La nord del Corno Stella - Orobie |
Domenica 24 dicembre 2006 - Lui era lì!
Lo vedo con la coda dell’occhio, mentre mi chino a posare gli sci sulla neve. Aggancio gli scarponi, blocco il puntale degli attacchi e mi rialzo. Sistemo i guanti, impugno i bastoncini ed inizio a risalire il pendio. Nessun cenno, nessun saluto, non una parola da entrambi, solo una rapida occhiata.
Le pelli scivolano e mordono la neve, alternandosi con ritmo, trasmettendo scorrevolezza e continuità ai movimenti del corpo che avanza. Lui è lì. Lo sento, non c’è bisogno di voltarsi per vederlo, è alcuni metri dietro me. Un’alba livida si fa spazio tra banchi di nubi, bassi sull’orizzonte.
Anche quel giorno, come ad ogni inizio di stagione, potere toccare la prima neve, mi mette di buon umore. Lo sguardo vaga libero come i pensieri, con leggerezza, mentre il corpo riscopre movimenti familiari, dapprima legnoso e duro, poi sempre più fluido e morbido.
Dopo avere superato tre scialpinisti ciarlieri ed un solitario indeciso, il pendio si fa più ripido, lui è sempre lì. Lo sento, ma qualcosa cambia, la sua traiettoria si allarga alla mia sinistra mentre punto con forza i bastoncini per evitare di scivolare all’indietro. Entra nel mio campo visivo, oltre il dosso, sul falsopiano è al mio fianco a pochi metri. Non una parola non un cenno, un silenzio piacevole, entrambi concentrati a ritrovare, dopo tanti mesi, scioltezza ed elasticità. Il rumore dei nostri sci sulla neve ed il nostro respiro parlano per noi.
Poi, non so come, le parole fluiscono. Il sole si fa spazio tra le nubi, alzandosi disegna i profili ed i volumi delle montagne attorno a noi. Non è importante cosa ci diciamo, ma come. Percepisco che posso fidarmi, che è la stessa passione, l’identica voglia di scoprire, la medesima curiosità a spingerci tra i monti.
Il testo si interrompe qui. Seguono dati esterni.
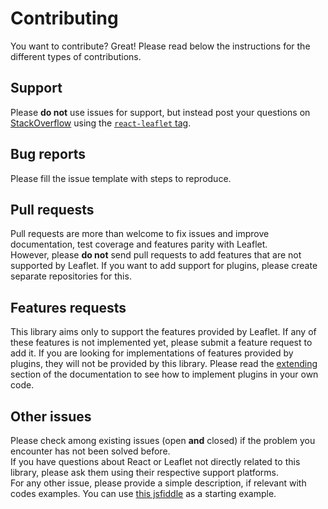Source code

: # Contributing

You want to contribute? Great! Please read below the instructions for the different types of contributions.

## Support

Please **do not** use issues for support, but instead post your questions on [StackOverflow](https://stackoverflow.com/) using the [`react-leaflet` tag](https://stackoverflow.com/questions/tagged/react-leaflet).

## Bug reports

Please fill the issue template with steps to reproduce.

## Pull requests

Pull requests are more than welcome to fix issues and improve documentation, test coverage and features parity with Leaflet.  
However, please **do not** send pull requests to add features that are not supported by Leaflet. If you want to add support for plugins, please create separate repositories for this.

## Features requests

This library aims only to support the features provided by Leaflet. If any of these features is not implemented yet, please submit a feature request to add it.
If you are looking for implementations of features provided by plugins, they will not be provided by this library. Please read the [extending](https://github.com/PaulLeCam/react-leaflet/blob/next/docs/Extending.md) section of the documentation to see how to implement plugins in your own code.

## Other issues

Please check among existing issues (open **and** closed) if the problem you encounter has not been solved before.  
If you have questions about React or Leaflet not directly related to this library, please ask them using their respective support platforms.  
For any other issue, please provide a simple description, if relevant with codes examples. You can use [this jsfiddle](https://jsfiddle.net/paul_lecam/q2v7t59h/) as a starting example.
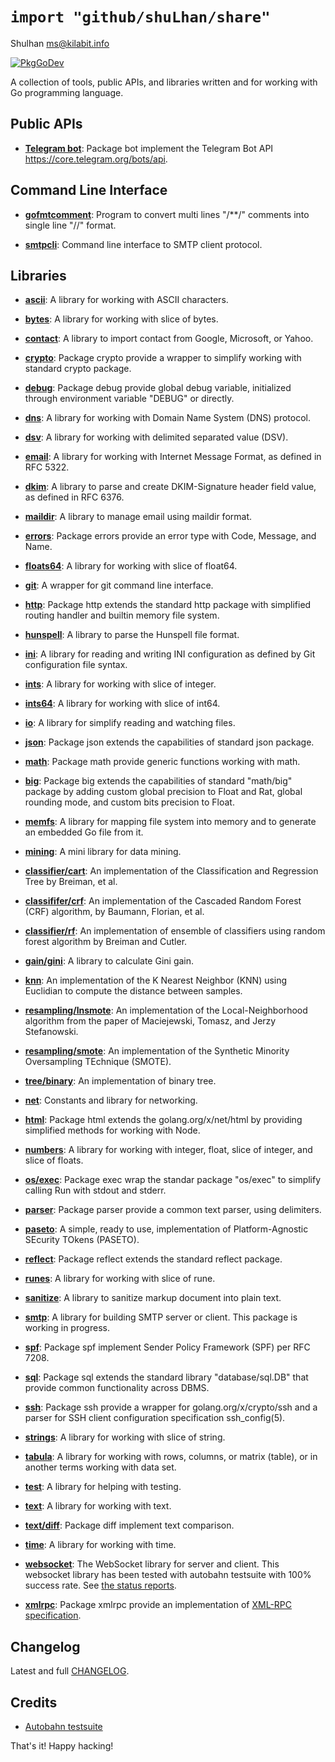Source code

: # `import "github/shuLhan/share"`
Shulhan <ms@kilabit.info>

[![PkgGoDev](https://pkg.go.dev/badge/github.com/shuLhan/share)](https://pkg.go.dev/github.com/shuLhan/share)

A collection of tools, public APIs, and libraries written and for working with
Go programming language.


## Public APIs

* [**Telegram bot**](https://pkg.go.dev/github.com/shuLhan/share/api/telegram/bot):
  Package bot implement the Telegram Bot API https://core.telegram.org/bots/api.


## Command Line Interface

* [**gofmtcomment**](https://pkg.go.dev/github.com/shuLhan/share/cmd/gofmtcomment):
  Program to convert multi lines "/**/" comments into single line "//"
  format.

* [**smtpcli**](https://pkg.go.dev/github.com/shuLhan/share/cmd/smtpcli):
  Command line interface to SMTP client protocol.


## Libraries

* [**ascii**](https://pkg.go.dev/github.com/shuLhan/share/lib/ascii): A
  library for working with ASCII characters.

* [**bytes**](https://pkg.go.dev/github.com/shuLhan/share/lib/bytes): A
  library for working with slice of bytes.

* [**contact**](https://pkg.go.dev/github.com/shuLhan/share/lib/contact): A
  library to import contact from Google, Microsoft, or Yahoo.

* [**crypto**](https://pkg.go.dev/github.com/shuLhan/share/lib/crypto):
  Package crypto provide a wrapper to simplify working with standard crypto
  package.

* [**debug**](https://pkg.go.dev/github.com/shuLhan/share/lib/debug): Package
  debug provide global debug variable, initialized through environment
  variable "DEBUG" or directly.

* [**dns**](https://pkg.go.dev/github.com/shuLhan/share/lib/dns): A library
  for working with Domain Name System (DNS) protocol.

* [**dsv**](https://pkg.go.dev/github.com/shuLhan/share/lib/dsv): A library
  for working with delimited separated value (DSV).

* [**email**](https://pkg.go.dev/github.com/shuLhan/share/lib/email): A
  library for working with Internet Message Format, as defined in RFC 5322.

 * [**dkim**](https://pkg.go.dev/github.com/shuLhan/share/lib/email/dkim):
   A library to parse and create DKIM-Signature header field value, as
   defined in RFC 6376.

 * [**maildir**](https://pkg.go.dev/github.com/shuLhan/share/lib/email/maildir):
   A library to manage email using maildir format.

* [**errors**](https://pkg.go.dev/github.com/shuLhan/share/lib/errors):
  Package errors provide an error type with Code, Message, and Name.

* [**floats64**](https://pkg.go.dev/github.com/shuLhan/share/lib/floats64): A
  library for working with slice of float64.

* [**git**](https://pkg.go.dev/github.com/shuLhan/share/lib/git): A wrapper
  for git command line interface.

* [**http**](https://pkg.go.dev/github.com/shuLhan/share/lib/http): Package
  http extends the standard http package with simplified routing handler and
  builtin memory file system.

* [**hunspell**](https://pkg.go.dev/github.com/shuLhan/share/lib/hunspell):
  A library to parse the Hunspell file format.

* [**ini**](https://pkg.go.dev/github.com/shuLhan/share/lib/ini): A library
  for reading and writing INI configuration as defined by Git configuration
  file syntax.

* [**ints**](https://pkg.go.dev/github.com/shuLhan/share/lib/ints): A library
  for working with slice of integer.

* [**ints64**](https://pkg.go.dev/github.com/shuLhan/share/lib/ints64): A
  library for working with slice of int64.

* [**io**](https://pkg.go.dev/github.com/shuLhan/share/lib/io): A library for
  simplify reading and watching files.

* [**json**](https://pkg.go.dev/github.com/shuLhan/share/lib/json): Package
  json extends the capabilities of standard json package.

* [**math**](https://pkg.go.dev/github.com/shuLhan/share/lib/math): Package
  math provide generic functions working with math.

 * [**big**](https://pkg.go.dev/github.com/shuLhan/share/lib/math/big):
  Package big extends the capabilities of standard "math/big" package by
  adding custom global precision to Float and Rat, global rounding mode, and
  custom bits precision to Float.

* [**memfs**](https://pkg.go.dev/github.com/shuLhan/share/lib/memfs): A
  library for mapping file system into memory and to generate an embedded Go
  file from it.

* [**mining**](https://pkg.go.dev/github.com/shuLhan/share/lib/mining): A
  mini library for data mining.

 * [**classifier/cart**](https://pkg.go.dev/github.com/shuLhan/share/lib/mining/classifier/cart):
  An implementation of the Classification and Regression Tree by
  Breiman, et al.

 * [**classififer/crf**](https://pkg.go.dev/github.com/shuLhan/share/lib/mining/classififer/crf):
  An implementation of the Cascaded Random Forest (CRF) algorithm, by
  Baumann, Florian, et al.

 * [**classifier/rf**](https://pkg.go.dev/github.com/shuLhan/share/lib/mining/classifier/rf):
  An implementation of ensemble of classifiers using random forest algorithm by
  Breiman and Cutler.

 * [**gain/gini**](https://pkg.go.dev/github.com/shuLhan/share/lib/gain/gini):
  A library to calculate Gini gain.

 * [**knn**](https://pkg.go.dev/github.com/shuLhan/share/lib/mining/knn):
  An implementation of the K Nearest Neighbor (KNN) using Euclidian to
  compute the distance between samples.

 * [**resampling/lnsmote**](https://pkg.go.dev/github.com/shuLhan/share/lib/mining/resampling/lnsmote):
  An implementation of the Local-Neighborhood algorithm from the paper of
  Maciejewski, Tomasz, and Jerzy Stefanowski.

 * [**resampling/smote**](https://pkg.go.dev/github.com/shuLhan/share/lib/mining/resampling/smote):
  An implementation of the Synthetic Minority Oversampling TEchnique
  (SMOTE).

 * [**tree/binary**](https://pkg.go.dev/github.com/shuLhan/share/lib/mining/tree/binary):
  An implementation of binary tree.

* [**net**](https://pkg.go.dev/github.com/shuLhan/share/lib/net): Constants
  and library for networking.

 * [**html**](https://pkg.go.dev/github.com/shuLhan/share/lib/net/html):
  Package html extends the golang.org/x/net/html by providing simplified
  methods for working with Node.

* [**numbers**](https://pkg.go.dev/github.com/shuLhan/share/lib/numbers): A
  library for working with integer, float, slice of integer, and slice of
  floats.

* [**os/exec**](https://pkg.go.dev/github.com/shuLhan/share/lib/os/exec):
  Package exec wrap the standar package "os/exec" to simplify calling Run
  with stdout and stderr.

* [**parser**](https://pkg.go.dev/github.com/shuLhan/share/lib/parser):
  Package parser provide a common text parser, using delimiters.

* [**paseto**](https://pkg.go.dev/github.com/shuLhan/share/lib/paseto): A
  simple, ready to use, implementation of Platform-Agnostic SEcurity TOkens
  (PASETO).

* [**reflect**](https://pkg.go.dev/github.com/shuLhan/share/lib/reflect):
  Package reflect extends the standard reflect package.

* [**runes**](https://pkg.go.dev/github.com/shuLhan/share/lib/runes): A
  library for working with slice of rune.

* [**sanitize**](https://pkg.go.dev/github.com/shuLhan/share/lib/sanitize): A
 library to sanitize markup document into plain text.

* [**smtp**](https://pkg.go.dev/github.com/shuLhan/share/lib/smtp): A library
 for building SMTP server or client. This package is working in progress.

* [**spf**](https://pkg.go.dev/github.com/shuLhan/share/lib/spf): Package spf
  implement Sender Policy Framework (SPF) per RFC 7208.

* [**sql**](https://pkg.go.dev/github.com/shuLhan/share/lib/sql): Package sql
  extends the standard library "database/sql.DB" that provide common
  functionality across DBMS.

* [**ssh**](https://pkg.go.dev/github.com/shuLhan/share/lib/ssh): Package ssh
  provide a wrapper for golang.org/x/crypto/ssh and a parser for SSH client
  configuration specification ssh_config(5).

* [**strings**](https://pkg.go.dev/github.com/shuLhan/share/lib/strings): A
  library for working with slice of string.

* [**tabula**](https://pkg.go.dev/github.com/shuLhan/share/lib/tabula): A
  library for working with rows, columns, or matrix (table), or in another
  terms working with data set.

* [**test**](https://pkg.go.dev/github.com/shuLhan/share/lib/test): A library
  for helping with testing.

* [**text**](https://pkg.go.dev/github.com/shuLhan/share/lib/text): A library
  for working with text.

 * [**text/diff**](https://pkg.go.dev/github.com/shuLhan/share/lib/text/diff):
  Package diff implement text comparison.

* [**time**](https://pkg.go.dev/github.com/shuLhan/share/lib/time): A library
  for working with time.

* [**websocket**](https://pkg.go.dev/github.com/shuLhan/share/lib/websocket):
  The WebSocket library for server and client. This websocket library has
  been tested with autobahn testsuite with 100% success rate.
  See [the status reports](https://github.com/shuLhan/share/blob/master/lib/websocket/AUTOBAHN.adoc).

* [**xmlrpc**](https://pkg.go.dev/github.com/shuLhan/share/lib/xmlrpc):
  Package xmlrpc provide an implementation of [XML-RPC specification](http://xmlrpc.com/spec.md).


## Changelog

Latest and full
[CHANGELOG](https://github.com/shuLhan/share/blob/master/CHANGELOG.adoc).


## Credits

* [Autobahn testsuite](https://github.com/crossbario/autobahn-testsuite)

That's it! Happy hacking!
Vuole portarsi gli sci in vetta per poi scendere, magari, lungo lo spallone nord, da anni penso a quella discesa. Naturalmente mi carico gli sci sullo zaino e, sotto gli sguardi interlocutori di alcuni scialpinisti, risaliamo la cresta finale sino alla croce, ricamata dalla neve e dal vento. Le condizioni sembrano buone, lui parte. Dopo alcune curve, prima di sparire al mio sguardo, si volta e mi fa un cenno d’assenso, lo seguo senza esitare. La neve è perfetta, luminosa e morbida accoglie il ricamo delle nostre tracce. Alla casera di Publino mi dice che vuole essere a casa presto, quindi intende risalire alla bocchetta per poi scivolare in Val Cervia e da li, riguadagnato il passo, scendere sino all’auto. Tentenno un attimo. La Val Livrio si apre sotto di noi, solo le tracce dei camosci decorano i pendii immacolati, ne scaturisce un silenzio magico, un richiamo profondo. Non posso resistere, non voglio resistere. Infine decido di continuare la discesa sino in fondo, al limitare del bosco. Ci salutiamo, augurandoci una buona giornata. Mi rendo conto che nemmeno so il suo nome. Mentre si allontana ci presentiamo, senza sapere se prima o poi le nostre passioni ci avrebbero portato nuovamente lungo la medesima traccia.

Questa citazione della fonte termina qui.